Tape dumping programs for Unix/Linux... 8-inch disks with bad blocks.

From: Raymond Moyers <rmoyers_at_nop.org>
Date: Thu May 2 21:24:58 2002

On Thursday 02 May 2002 18:54, you wrote:

> I have many 8-inch disks with bad blocks. I'd like to preserve
> the data if at all possible. A simplistic 'dd'-style read
> won't preserve everything; it'll bail out when it has a problem.

 In dos you could do that with a batfile script of looping debug
 commands

 ie read sector > mem write sector mem > another disk

 when you are done with a floppy you would have
 all the readable sectors on a new floppy or whatever
 with the bad ones left containing whatever bits
 it could get if any along with the prev sectors data

 You could at least spool the new disk to a file and
 worry over the missing bits..

 Ive done this before with bad PC floppies that
 could not be mounted in any way, ie trashed
 unreadble block 0, alien file system etc.

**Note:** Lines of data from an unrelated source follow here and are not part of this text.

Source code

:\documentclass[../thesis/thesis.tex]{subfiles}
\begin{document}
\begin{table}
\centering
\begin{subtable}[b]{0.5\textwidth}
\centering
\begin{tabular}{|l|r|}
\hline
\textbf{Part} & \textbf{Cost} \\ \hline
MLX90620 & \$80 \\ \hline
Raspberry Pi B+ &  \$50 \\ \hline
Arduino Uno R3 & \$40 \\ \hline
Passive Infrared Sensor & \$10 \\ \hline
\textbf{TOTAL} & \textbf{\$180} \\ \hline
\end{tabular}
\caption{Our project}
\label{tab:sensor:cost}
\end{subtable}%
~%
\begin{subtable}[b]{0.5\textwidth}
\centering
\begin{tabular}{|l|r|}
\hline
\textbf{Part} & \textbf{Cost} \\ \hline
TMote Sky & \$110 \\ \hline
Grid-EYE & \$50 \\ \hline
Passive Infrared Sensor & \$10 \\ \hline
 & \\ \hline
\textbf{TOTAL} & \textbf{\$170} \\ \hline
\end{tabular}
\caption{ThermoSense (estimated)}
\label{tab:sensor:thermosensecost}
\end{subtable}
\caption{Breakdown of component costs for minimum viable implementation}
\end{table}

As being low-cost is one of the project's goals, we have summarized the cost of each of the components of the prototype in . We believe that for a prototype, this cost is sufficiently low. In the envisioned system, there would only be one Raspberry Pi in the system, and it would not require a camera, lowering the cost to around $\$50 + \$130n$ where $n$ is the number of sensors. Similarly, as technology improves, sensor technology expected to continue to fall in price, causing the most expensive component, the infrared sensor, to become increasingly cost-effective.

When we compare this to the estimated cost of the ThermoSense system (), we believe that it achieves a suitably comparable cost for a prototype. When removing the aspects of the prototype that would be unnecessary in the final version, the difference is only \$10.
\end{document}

 I suppose you could hack fdformat ( the verify code etc )
 into a very respectable floppy recovery tool that would give
 you all the good sectors to a file with the nonreadble sectors
 filled with zeros..

 one scheme perhaps .. have your set of "tools"
 write a empty recovery file preinit with zeroed blocks
 (easy to do with dd)
 and then write only good reads into their respective
 positions, that way in the attempt to get a good read
 of bad sectors .. bad reads of once good sectors
 wont trash good data you managed to get already

 Hey .. its an idea. there is lots of "getsector" code out
 there burried in a lot of things that you could wrap
 your own code around .. you might not even wrap
 it with much ...

The following is only a simulation

 #getsector --help
 Usage: getsector -d device -s relative_sector

 fill in the rest with shell scripting ... wouldnt be fast
 but simple brute force is often better

 Isnt there a readtrack command on some controllers ?

 You could come at this from a few angles i suppose.